# WHAT NEEDS TO BE DONE:
Transcribe each record below character for character.

# Plain-text document sources:

------------

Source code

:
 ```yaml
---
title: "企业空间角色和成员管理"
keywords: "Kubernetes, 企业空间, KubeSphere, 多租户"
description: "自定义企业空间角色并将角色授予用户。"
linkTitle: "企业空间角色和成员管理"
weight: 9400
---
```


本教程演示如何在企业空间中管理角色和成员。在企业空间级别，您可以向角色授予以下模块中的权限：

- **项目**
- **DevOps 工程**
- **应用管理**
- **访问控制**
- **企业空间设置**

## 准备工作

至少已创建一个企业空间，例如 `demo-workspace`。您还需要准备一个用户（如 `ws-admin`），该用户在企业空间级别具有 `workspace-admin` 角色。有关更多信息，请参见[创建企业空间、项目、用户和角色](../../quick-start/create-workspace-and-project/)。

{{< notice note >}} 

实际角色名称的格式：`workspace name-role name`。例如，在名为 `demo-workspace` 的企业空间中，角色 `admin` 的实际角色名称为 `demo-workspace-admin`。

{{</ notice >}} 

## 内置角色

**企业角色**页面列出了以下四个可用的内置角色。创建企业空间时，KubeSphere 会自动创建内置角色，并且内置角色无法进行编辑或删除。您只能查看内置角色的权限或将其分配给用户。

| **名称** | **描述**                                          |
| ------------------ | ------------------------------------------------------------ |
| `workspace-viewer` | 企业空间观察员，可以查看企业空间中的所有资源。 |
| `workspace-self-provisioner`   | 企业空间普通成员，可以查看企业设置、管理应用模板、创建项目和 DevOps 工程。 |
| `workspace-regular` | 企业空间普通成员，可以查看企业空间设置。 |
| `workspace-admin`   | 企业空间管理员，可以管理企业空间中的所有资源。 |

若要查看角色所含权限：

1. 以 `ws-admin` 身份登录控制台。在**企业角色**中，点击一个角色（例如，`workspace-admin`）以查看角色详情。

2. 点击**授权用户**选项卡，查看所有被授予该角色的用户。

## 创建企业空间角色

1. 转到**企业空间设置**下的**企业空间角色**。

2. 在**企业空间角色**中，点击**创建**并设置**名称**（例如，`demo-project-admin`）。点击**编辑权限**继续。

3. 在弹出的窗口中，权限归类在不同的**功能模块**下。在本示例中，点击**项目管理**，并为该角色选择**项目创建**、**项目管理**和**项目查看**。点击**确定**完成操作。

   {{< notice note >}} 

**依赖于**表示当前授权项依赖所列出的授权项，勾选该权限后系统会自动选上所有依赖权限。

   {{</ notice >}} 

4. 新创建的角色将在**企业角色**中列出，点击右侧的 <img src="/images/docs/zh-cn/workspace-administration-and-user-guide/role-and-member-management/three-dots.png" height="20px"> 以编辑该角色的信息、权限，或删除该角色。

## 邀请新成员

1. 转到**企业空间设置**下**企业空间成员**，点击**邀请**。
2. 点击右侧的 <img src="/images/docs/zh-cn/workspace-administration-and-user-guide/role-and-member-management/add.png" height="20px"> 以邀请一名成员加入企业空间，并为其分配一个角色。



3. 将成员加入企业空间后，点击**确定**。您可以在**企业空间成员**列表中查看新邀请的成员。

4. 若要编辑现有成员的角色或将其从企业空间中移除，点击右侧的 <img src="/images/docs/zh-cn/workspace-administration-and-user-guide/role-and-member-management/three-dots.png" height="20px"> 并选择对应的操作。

------------

# EXERCISE ANSWER:
Source code

:
 ```yaml
---
title: "企业空间角色和成员管理"
keywords: "Kubernetes, 企业空间, KubeSphere, 多租户"
description: "自定义企业空间角色并将角色授予用户。"
linkTitle: "企业空间角色和成员管理"
weight: 9400
---
```


本教程演示如何在企业空间中管理角色和成员。在企业空间级别，您可以向角色授予以下模块中的权限：

- **项目**
- **DevOps 工程**
- **应用管理**
- **访问控制**
- **企业空间设置**

## 准备工作

至少已创建一个企业空间，例如 `demo-workspace`。您还需要准备一个用户（如 `ws-admin`），该用户在企业空间级别具有 `workspace-admin` 角色。有关更多信息，请参见[创建企业空间、项目、用户和角色](../../quick-start/create-workspace-and-project/)。

{{< notice note >}} 

实际角色名称的格式：`workspace name-role name`。例如，在名为 `demo-workspace` 的企业空间中，角色 `admin` 的实际角色名称为 `demo-workspace-admin`。

{{</ notice >}} 

## 内置角色

**企业角色**页面列出了以下四个可用的内置角色。创建企业空间时，KubeSphere 会自动创建内置角色，并且内置角色无法进行编辑或删除。您只能查看内置角色的权限或将其分配给用户。

| **名称** | **描述**                                          |
| ------------------ | ------------------------------------------------------------ |
| `workspace-viewer` | 企业空间观察员，可以查看企业空间中的所有资源。 |
| `workspace-self-provisioner`   | 企业空间普通成员，可以查看企业设置、管理应用模板、创建项目和 DevOps 工程。 |
| `workspace-regular` | 企业空间普通成员，可以查看企业空间设置。 |
| `workspace-admin`   | 企业空间管理员，可以管理企业空间中的所有资源。 |

若要查看角色所含权限：

1. 以 `ws-admin` 身份登录控制台。在**企业角色**中，点击一个角色（例如，`workspace-admin`）以查看角色详情。

2. 点击**授权用户**选项卡，查看所有被授予该角色的用户。

## 创建企业空间角色

1. 转到**企业空间设置**下的**企业空间角色**。

2. 在**企业空间角色**中，点击**创建**并设置**名称**（例如，`demo-project-admin`）。点击**编辑权限**继续。

3. 在弹出的窗口中，权限归类在不同的**功能模块**下。在本示例中，点击**项目管理**，并为该角色选择**项目创建**、**项目管理**和**项目查看**。点击**确定**完成操作。

   {{< notice note >}} 

**依赖于**表示当前授权项依赖所列出的授权项，勾选该权限后系统会自动选上所有依赖权限。

   {{</ notice >}} 

4. 新创建的角色将在**企业角色**中列出，点击右侧的 <img src="/images/docs/zh-cn/workspace-administration-and-user-guide/role-and-member-management/three-dots.png" height="20px"> 以编辑该角色的信息、权限，或删除该角色。

## 邀请新成员

1. 转到**企业空间设置**下**企业空间成员**，点击**邀请**。
2. 点击右侧的 <img src="/images/docs/zh-cn/workspace-administration-and-user-guide/role-and-member-management/add.png" height="20px"> 以邀请一名成员加入企业空间，并为其分配一个角色。



3. 将成员加入企业空间后，点击**确定**。您可以在**企业空间成员**列表中查看新邀请的成员。

4. 若要编辑现有成员的角色或将其从企业空间中移除，点击右侧的 <img src="/images/docs/zh-cn/workspace-administration-and-user-guide/role-and-member-management/three-dots.png" height="20px"> 并选择对应的操作。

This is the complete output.